▶ **What the exercise asks**:
Work out how many lines of the entries have the word "apostrophe" in them. Respond with that number only.
*** Data Section Begins ***
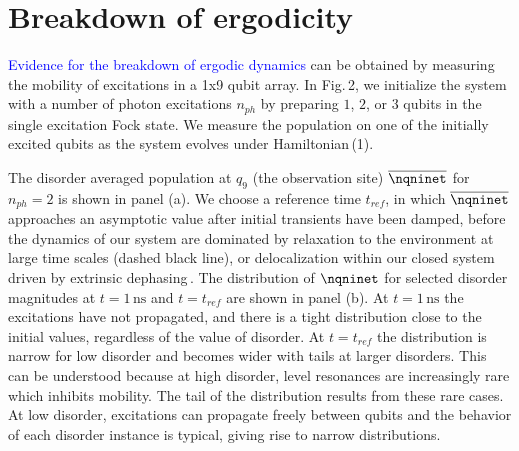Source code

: \section{Breakdown of ergodicity} %
\textcolor{blue}{ Evidence for the breakdown of ergodic dynamics} can be obtained by measuring the mobility of excitations in a 1x9 qubit array. In Fig.\,2, we initialize the system with a number of photon excitations $n_{ph}$ by preparing $1$, $2$, or $3$ qubits in the single excitation Fock state. We measure the population on one of the initially excited qubits as the system evolves under Hamiltonian\,(1).

The disorder averaged population at $q_9$ (the observation site) $\overline{ \nqninet }$ for $n_{ph}=2$ is shown in panel (a). We choose a reference time $t_{ref}$, in which $\overline{ \nqninet }$ approaches an asymptotic value after initial transients have been damped, before the dynamics of our system are dominated by relaxation to the environment at large time scales (dashed black line), or delocalization within our closed system driven by extrinsic dephasing\,\cite{supplement,Znidaric2015, Levi2016, Fischer2016, Luschen2017, vanNieuwenburg2017}. The distribution of $\nqninet$ for selected disorder magnitudes at $t=1\,\text{ns}$ and $t=t_{ref}$ are shown in panel (b). At $t=1\,\text{ns}$ the excitations have not propagated, and there is a tight distribution close to the initial values, regardless of the value of disorder. At $t=t_{ref}$ the distribution is narrow for low disorder and becomes wider with tails at larger disorders. This can be understood because at high disorder, level resonances are increasingly rare which inhibits mobility. The tail of the distribution results from these rare cases. At low disorder, excitations can propagate freely between qubits and the behavior of each disorder instance is typical, giving rise to narrow distributions.

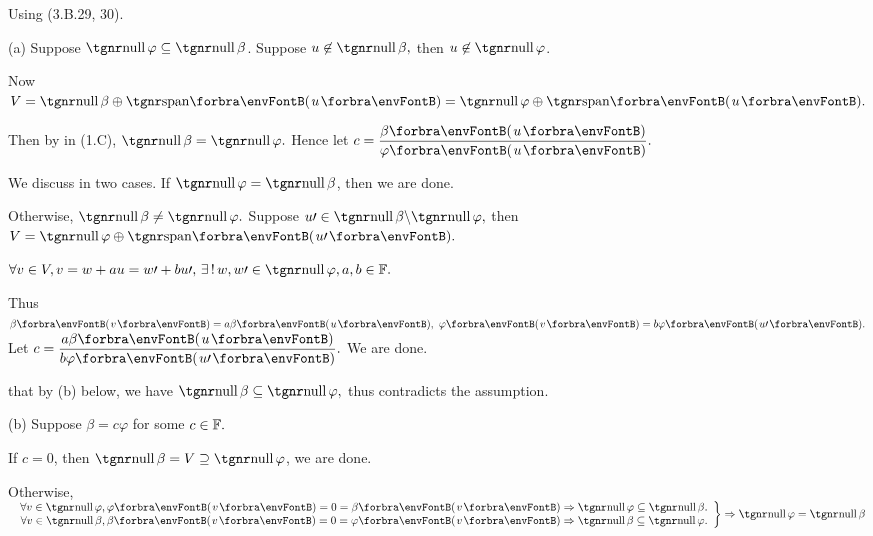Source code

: \documentclass[a4paper, 11pt, UTF8]{article}
\begin{document}
\begin{large}
\par\quad
Using (3.B.29, 30).\par\quad
(a) Suppose $\null \varphi \subseteq\null\beta$. Suppose $u\not\in\null\beta,$ then $u\not\in\null\varphi$.\par\quad\Ha
Now $V=\null\beta\oplus\Span{u}=\null\varphi\oplus\Span{u}.$\vspace{3pt}\par\quad\Ha
Then by \TIPS in (1.C), $\null\beta=\null\varphi.$ Hence let $c=\displaystyle\frac{\beta\Par{u}}{\varphi\Par{u}}.$\vspace{8pt}\par\quad\Ha
\Or We discuss in two cases. If $\null\varphi=\null\beta$, then we are done.\par\quad\Ha
Otherwise, $\null\beta\neq\null\varphi.$ Suppose $u\apostrophe\in\null\beta\backslash\null\varphi,$ then $V=\null\varphi \oplus\Span{u\apostrophe}.$\par\quad\Ha
$\forall v \in V, v=w+au=w\apostrophe+bu\apostrophe,\,\exists\,!\,w, w\apostrophe\in\null\varphi,a, b\in\Fbb.$\vspace{3pt}\par\quad\Ha
Thus $\beta\Par{v}=a\beta\Par{u},\,\,\varphi\Par{v} = b\varphi\Par{u\apostrophe}.$ Let $c=\displaystyle\frac{a\beta\Par{u}}{b\varphi\Par{u\apostrophe}}.$ We are done.\vspace{3pt}\par\quad\Ha
\NOTICE that by (b) below, we have $\null\beta\subseteq\null\varphi,$ thus contradicts the assumption.\vspace{4pt}\par\quad
(b) Suppose $\beta=c\varphi$ for some $c\in{\mathbb{F}}.$\par\quad\Hb
If $c=0$, then $\null \beta=V\supseteq\null\varphi$, we are done.\vspace{2pt}\par\quad\Hb
Otherwise,$\MathRightBrace{r}{$
	$\forall v\in\null\varphi,\varphi\Par{v}=0=\beta\Par{v} \Rightarrow\null\varphi\subseteq\null\beta.\\
	\forall v \in\null\beta,\beta\Par{v}=0=\varphi\Par{v}\Rightarrow\null \beta\subseteq\null\varphi.}\Rightarrow\null\varphi=\null\beta$

\end{large}
\end{document}
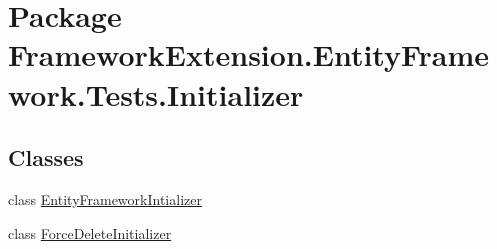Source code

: \hypertarget{namespace_framework_extension_1_1_entity_framework_1_1_tests_1_1_initializer}{\section{Package Framework\-Extension.\-Entity\-Framework.\-Tests.\-Initializer}
\label{namespace_framework_extension_1_1_entity_framework_1_1_tests_1_1_initializer}
}
\subsection*{Classes}
\begin{DoxyCompactItemize}
\item 
class \hyperlink{class_framework_extension_1_1_entity_framework_1_1_tests_1_1_initializer_1_1_entity_framework_intializer}{Entity\-Framework\-Intializer}
\item 
class \hyperlink{class_framework_extension_1_1_entity_framework_1_1_tests_1_1_initializer_1_1_force_delete_initializer}{Force\-Delete\-Initializer}
\end{DoxyCompactItemize}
*** Data Section Ends ***
▶ **Output**:
3